I’m skeptical of the “dog memoir” genre entirely, and skeptical of this one in particular. (There’s the unkind thing! I’m sorry, Eileen Myles! I tried!) Reading about other people’s dogs is a bit like listening to someone describe a dream they’ve had when you just wanted to refill your water cup at work, or that awkward moment when a friend, in response to finding out you haven’t seen a movie they adore, painstakingly offers up the entire plot, or listening to a new parent talk about “angel smiles.”

Here’s the thing about dogs: I love them, and I am entirely sure my intelligence plummets whenever I am in the presence of one. If you don’t believe me, just listen closely next time you spend time with dog owners. Mere days ago, a giant St. Bernard sidled up to me in a coffee shop and I was briefly convinced I had somehow been spiritually anointed—how else to explain such a gift? I could not stop talking about how Penelope was “such a nice dog.” I am basically a levelheaded person, but I become a blithering dummy when faced with so much as a moment of attention from a soft, wet-nosed creature. Don’t even get me started on dogs that like to shake hands! Would you like me to walk your dog? I will!
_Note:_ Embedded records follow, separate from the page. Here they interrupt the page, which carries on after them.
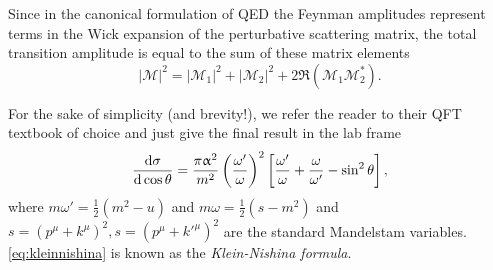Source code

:Since in the canonical formulation of QED the Feynman amplitudes represent terms in the Wick expansion of the perturbative scattering matrix, the total transition amplitude is equal to the sum of these matrix elements
\begin{equation*}
	|\mathcal{M}|^2 = |\mathcal{M}_1|^2 + |\mathcal{M}_2|^2 + 2\Re\left(\mathcal{M}_1\mathcal{M}_2^*\right).
\end{equation*}

For the sake of simplicity (and brevity!), we refer the reader to their QFT textbook of choice and just give the final result in the lab frame
\begin{equation}\label{eq:kleinnishina}
	\frac{\text{d}\sigma}{\text{d}\cos\theta} = \frac{\pi\upalpha^2}{m^2}\left(\frac{\omega'}{\omega}\right)^2\left[\frac{\omega'}{\omega} + \frac{\omega}{\omega'} - \sin^2\theta\right],
\end{equation}
where $m\omega' = \frac{1}{2}\left(m^2-u\right)$ and $m\omega = \frac{1}{2}\left(s-m^2\right)$ and $s=\left(p^\mu + k^\mu\right)^2, s=\left(p^\mu + k'^\mu\right)^2$ are the standard Mandelstam variables.
\autoref{eq:kleinnishina} is known as the \textit{Klein-Nishina formula}.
See? The basic glee that comes with fawning over a dog has a rare purity. But if I’m freaking out about your kind good special soft doggo, I am not in my sharpest emotional state. I am, for all intents and purposes, conveniently abandoning my intelligence for a brief, reptile-brain reaction to cuteness.

This is no vantage point from which to write a book, though I fear many people have. I just did not expect Eileen Myles, arbiter of gender-fucking literary cool, to be one of them. And honestly, I expect better from Myles, who is a human institution of punk-rock ethos and unruly prose poetry, beloved by every avant-leaning professional woman writer I know. But I suppose even our idols screw up sometimes, and alas, she has done This Thing.
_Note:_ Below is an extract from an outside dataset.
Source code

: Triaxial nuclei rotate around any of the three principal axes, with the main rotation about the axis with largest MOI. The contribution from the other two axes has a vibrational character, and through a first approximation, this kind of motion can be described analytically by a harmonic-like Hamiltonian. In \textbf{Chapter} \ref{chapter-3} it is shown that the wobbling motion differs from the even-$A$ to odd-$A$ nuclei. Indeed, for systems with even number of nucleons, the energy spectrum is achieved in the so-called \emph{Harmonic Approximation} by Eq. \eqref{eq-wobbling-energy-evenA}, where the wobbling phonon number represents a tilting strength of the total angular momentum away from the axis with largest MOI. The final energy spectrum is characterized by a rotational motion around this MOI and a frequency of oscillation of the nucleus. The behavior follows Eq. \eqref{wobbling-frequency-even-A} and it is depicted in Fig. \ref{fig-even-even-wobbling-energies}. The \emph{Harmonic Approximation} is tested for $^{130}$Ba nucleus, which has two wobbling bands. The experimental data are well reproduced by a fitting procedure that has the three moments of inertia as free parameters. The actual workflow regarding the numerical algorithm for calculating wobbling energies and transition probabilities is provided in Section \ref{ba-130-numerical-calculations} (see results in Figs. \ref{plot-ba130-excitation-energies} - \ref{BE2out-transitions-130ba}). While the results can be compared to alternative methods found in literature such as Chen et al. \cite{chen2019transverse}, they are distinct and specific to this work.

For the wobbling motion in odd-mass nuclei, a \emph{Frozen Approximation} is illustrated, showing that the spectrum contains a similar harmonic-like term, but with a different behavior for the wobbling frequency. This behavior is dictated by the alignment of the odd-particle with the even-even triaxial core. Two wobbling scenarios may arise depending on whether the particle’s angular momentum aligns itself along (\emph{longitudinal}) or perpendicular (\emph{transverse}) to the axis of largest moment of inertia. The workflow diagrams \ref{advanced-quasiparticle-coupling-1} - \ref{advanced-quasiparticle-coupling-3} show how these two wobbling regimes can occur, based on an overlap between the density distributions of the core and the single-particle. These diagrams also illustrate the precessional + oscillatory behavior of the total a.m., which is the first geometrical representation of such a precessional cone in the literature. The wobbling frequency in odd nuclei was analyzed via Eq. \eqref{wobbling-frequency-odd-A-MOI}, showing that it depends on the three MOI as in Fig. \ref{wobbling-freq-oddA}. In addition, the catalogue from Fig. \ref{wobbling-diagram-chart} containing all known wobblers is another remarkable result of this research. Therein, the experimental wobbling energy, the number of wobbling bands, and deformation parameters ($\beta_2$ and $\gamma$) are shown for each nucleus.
So let’s talk about it. The subject of Afterglow is a dog named Rosie, now deceased, with whom Myles shared her itinerant life, and describes using odd, associative framing devices, including a dream puppet show and a letter from her dog’s lawyer. Afterglow’s been blurbed prestigiously, but I found it to be quite a mess of a book. Much of Myles’ work is intentionally messy, but I have often found sharpness and humor in her large blocks of run-on-sentence text. I did not find much of that here. It is simply not that interesting to listen to someone talk about their dog, even if that someone is Eileen Myles.
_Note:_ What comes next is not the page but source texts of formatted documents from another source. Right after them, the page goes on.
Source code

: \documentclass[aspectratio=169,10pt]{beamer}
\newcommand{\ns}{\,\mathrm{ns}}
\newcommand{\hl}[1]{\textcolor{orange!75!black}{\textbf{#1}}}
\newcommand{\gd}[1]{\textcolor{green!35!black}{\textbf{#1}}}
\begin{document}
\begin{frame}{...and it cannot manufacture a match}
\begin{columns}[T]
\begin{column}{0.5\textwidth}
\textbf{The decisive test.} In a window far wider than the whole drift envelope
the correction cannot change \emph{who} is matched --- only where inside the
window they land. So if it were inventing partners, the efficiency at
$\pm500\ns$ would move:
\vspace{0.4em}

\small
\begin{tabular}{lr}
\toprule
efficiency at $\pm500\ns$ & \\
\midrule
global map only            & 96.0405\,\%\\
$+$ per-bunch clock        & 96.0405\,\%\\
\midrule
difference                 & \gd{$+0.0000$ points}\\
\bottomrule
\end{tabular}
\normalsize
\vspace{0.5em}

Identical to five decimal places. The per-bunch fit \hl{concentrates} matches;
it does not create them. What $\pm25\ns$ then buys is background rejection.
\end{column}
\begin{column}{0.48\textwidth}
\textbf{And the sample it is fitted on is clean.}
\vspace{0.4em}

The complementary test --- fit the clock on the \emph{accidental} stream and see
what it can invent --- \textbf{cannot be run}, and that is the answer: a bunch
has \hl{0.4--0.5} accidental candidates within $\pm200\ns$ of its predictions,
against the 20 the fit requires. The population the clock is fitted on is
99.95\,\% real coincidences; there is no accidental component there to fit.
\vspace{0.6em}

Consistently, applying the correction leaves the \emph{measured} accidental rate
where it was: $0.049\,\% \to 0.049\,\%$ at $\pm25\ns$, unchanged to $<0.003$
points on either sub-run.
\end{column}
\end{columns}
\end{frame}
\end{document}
And here, then, is the real rub: Myles is at a point in her career when, with enough books and notoriety secured and enough of an iconoclast reputation in place, she can basically do whatever she wants. This is a dangerous stage for a writer to be in, because it doesn’t often foster great work. Constraints can be wonderful tools! A desire to prove oneself can make the work more interesting! The urgency of the emerging writer is something to love and appreciate! But the complacency of status is what leads to things like Patti Smith writing a book all about how much she loves coffee, and to Eileen Myles’ book about a dog. You’re better off revisiting Myles’ previous works. Chelsea Girls was reprinted in 2015. Start with that.